Island Earth: New and Selected Poems. S. K. Kelen. Brandl & Schlesinger.

Reviewed by Michael Byrne

Steve Kelen was born in Sydney in 1956. He has worked as a teacher of Literature and Writing in universities, in high schools, as a public servant, librarian, book reviewer, and a number of years as a full-time writer thanks to residencies and grants from the Australia Council, artsACT and Asialink. His latest book, Island Earth: New and Selected Poems selects poems from Kelen’s poetic career including some juvenilia and new poems.

Notable early in Kelen’s poetic career, but still evident later on, is his originality. The originality of his subject matter is evident in ‘Homer’s Dream’:

Woo-hoo Homer Simpson is thinking
designer polish makes shoes softly glow
especially a pair of Assassin cross trainers.
The day just feels better owning lots of things
and knowing soon you’ll own even more . . .

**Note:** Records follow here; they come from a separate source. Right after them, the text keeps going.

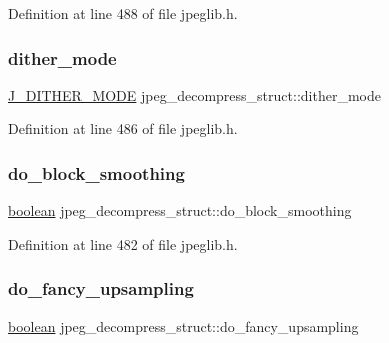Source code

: Definition at line 488 of file jpeglib.\+h.

\mbox{\label{structjpeg__decompress__struct_aba971605eafdb9c84ed2c4182a957200}} 
\subsubsection{\texorpdfstring{dither\_mode}{dither\_mode}}
{\footnotesize\ttfamily \mbox{\hyperlink{jpeglib_8h_a23ab65fc4cdbe8bb0ac7a8ca76d29653}{J\+\_\+\+D\+I\+T\+H\+E\+R\+\_\+\+M\+O\+DE}} jpeg\+\_\+decompress\+\_\+struct\+::dither\+\_\+mode}



Definition at line 486 of file jpeglib.\+h.

\mbox{\label{structjpeg__decompress__struct_a4a78a03478c9296b9f5d4b390b952b6b}} 
\subsubsection{\texorpdfstring{do\_block\_smoothing}{do\_block\_smoothing}}
{\footnotesize\ttfamily \mbox{\hyperlink{jmorecfg_8h_a7c6368b321bd9acd0149b030bb8275ed}{boolean}} jpeg\+\_\+decompress\+\_\+struct\+::do\+\_\+block\+\_\+smoothing}



Definition at line 482 of file jpeglib.\+h.

\mbox{\label{structjpeg__decompress__struct_a40d8902de27f5c64846fabf035372ca3}} 
\subsubsection{\texorpdfstring{do\_fancy\_upsampling}{do\_fancy\_upsampling}}
{\footnotesize\ttfamily \mbox{\hyperlink{jmorecfg_8h_a7c6368b321bd9acd0149b030bb8275ed}{boolean}} jpeg\+\_\+decompress\+\_\+struct\+::do\+\_\+fancy\+\_\+upsampling}



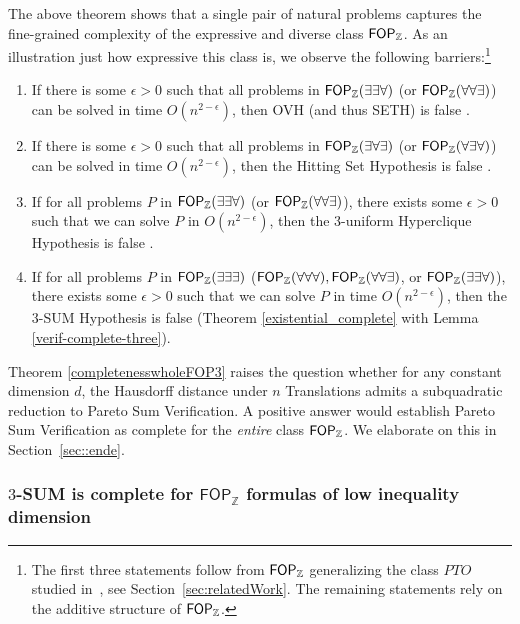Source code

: The above theorem shows that a single pair of natural problems captures the fine-grained complexity of the expressive and diverse class $\mathsf{FOP}_{\mathbb{Z}}$. As an illustration just how expressive this class is, we observe the following barriers:\footnote{The first three statements follow from $\mathsf{FOP}_{\mathbb{Z}}$ generalizing the class $PTO$ studied in~\cite{DBLP:journals/algorithmica/AnGIJKN22}, see Section~\ref{sec:relatedWork}. The remaining statements rely on the additive structure of $\mathsf{FOP}_{\mathbb{Z}}$.}
\begin{enumerate}
	\item If there is some $\epsilon >0$ such that all problems in $\mathsf{FOP}_{\mathbb{Z}}(\exists \exists \forall)$ (or $\mathsf{FOP}_{\mathbb{Z}}(\forall \forall \exists)$) can be solved in time $O(n^{2-\epsilon})$, then OVH (and thus SETH) is false \cite[Theorem 16]{DBLP:journals/algorithmica/AnGIJKN22}.
	\item If there is some $\epsilon >0$ such that all problems in $\mathsf{FOP}_{\mathbb{Z}}(\exists \forall \exists)$ (or $\mathsf{FOP}_{\mathbb{Z}}(\forall \exists \forall)$) can be solved in time $O(n^{2-\epsilon})$, then the Hitting Set Hypothesis is false \cite[Theorem 12]{DBLP:journals/algorithmica/AnGIJKN22}.
	\item If for all problems $P$ in $\mathsf{FOP}_{\mathbb{Z}}(\exists \exists \forall)$ (or $\mathsf{FOP}_{\mathbb{Z}}(\forall \forall \exists)$), there exists some $\epsilon>0$ such that we can solve $P$ in  $O(n^{2-\epsilon})$, then the 3-uniform Hyperclique Hypothesis is false \cite[Theorem 15]{DBLP:journals/algorithmica/AnGIJKN22}.
	\item If for all problems $P$ in $\mathsf{FOP}_{\mathbb{Z}}(\exists \exists \exists)$ ($\mathsf{FOP}_{\mathbb{Z}}(\forall \forall \forall), \mathsf{FOP}_{\mathbb{Z}}(\forall \forall \exists)$, or $\mathsf{FOP}_{\mathbb{Z}}(\exists \exists \forall)$), there exists some $\epsilon>0$ such that we can solve $P$ in time $O(n^{2-\epsilon})$, then the $3$-SUM Hypothesis is false (Theorem \ref{existential_complete} with Lemma \ref{verif-complete-three}).
\end{enumerate}
Theorem \ref{completenesswholeFOP3} raises the question whether for any constant dimension $d$, the Hausdorff distance under $n$ Translations admits a subquadratic reduction to Pareto Sum Verification. A positive answer would establish Pareto Sum Verification as complete for the \emph{entire} class $\mathsf{FOP}_{\mathbb{Z}}$. We elaborate on this in Section~\ref{sec::ende}.
 


\subsubsection{$3$-SUM is complete for $\mathsf{FOP}_{\mathbb{Z}}$ formulas of low inequality dimension}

Here, Kelen could simply do a synopsis of the Simpsons episodes he is watching. However, Kelen augments the poem by offering some insight into the human condition. This is why the poem works. If Kelen is a poet interested in (animated) people, he is also a poet interested in animals. This is evident in one of his best poems (‘House of Rats’):

Exterminators arrive dressed as astronauts and poison
the house for ten thousand years. It’s time to move out.
But the rats have laid eggs in your pockets, stow
away, follow you from house to house.
The curse enters its exponential phase.
Tentacles unwind from the ceiling, dirty great moths
and leopard slugs take over your happy home.
Soon you are a trellis. That’s just what the rats say.
I’m down here listening to radio messages,
oiling automatic weapons, building rockets.
Living in a rat’s belly.

Kelen gives his imagination free rein. He takes an idea and successfully runs with it. What also works in Kelen’s poetry is its touch of the exotic (‘Extreme Orient’):

A barge adrift the Perfumed River –
reclining beneath a parasol
is the courtesan Tigress and her fan
– barge floats by village and pagoda,
houses and huts saluted by bodhi tree
coconut palm, flame flowers,
bamboo forest, and flat green
leaves float in the green river
tangle roots and mangrove.
In the morning she bathed in the river.

Everything about the poem (not just the courtesan) is lush. The poem has both elegance and splendour. In Island Earth, Kelen balances this elegance and splendour with wit. In ‘Poetry Does, However, Have Practical Uses’ a judge commuted the sentence of a crack-addicted mother from fifteen years in jail to a good behaviour bond for reading a poem (‘Cocaine Slave’) about her troubles. Kelen ends nicely:

The lady kept her freedom
She was a Muse now,
And the Judge lived happily
Ever – that evening
Miss Dickinson &
Ms Plath visited him
For tea. ‘Please recite
The rave that shifted
Your view concerning stars
Set your head a-buzz
And taught you to be just,’
The ladies asked.

Kelen demonstrates an eye for interesting subject matter. This interesting subject matter is ultimately a vehicle for good humour. Kelen also uses witty exaggeration (‘Saddam’):

Missiles that actually
walk up to you in the street
to ask directions, drive jeeps
& sing the Star Spangled Banner.

Here, Kelen delivers a memorable phrase that is notable for its cleverness. Kelen’s focus is also on South-East Asia (‘A Traveller’s Guide to the East Indies’):

Kalimantan monkeys and wildcats screech like brakes
before a crash. Honey bears and orang-utans
chant laments, carry giant lilies to hideaways
as all the forests are felled
so throw-away-teak-chopsticks
adorn Japanese bowls.

Kelen is an astute traveller. He knows what is going on around him. It is what makes his poems about travelling work. Kelen’s poems also have wit and can be poignant. The reader, in Island Earth, experiences this wit and poignancy from his juvenilia to his new poems. Island Earth gives the reader an outline of Kelen’s development. From his quirky early poems to his more orthodox later ones, Kelen demonstrates in Island Earth he is always worth reading. He demonstrates he is one of Australia’s best poets.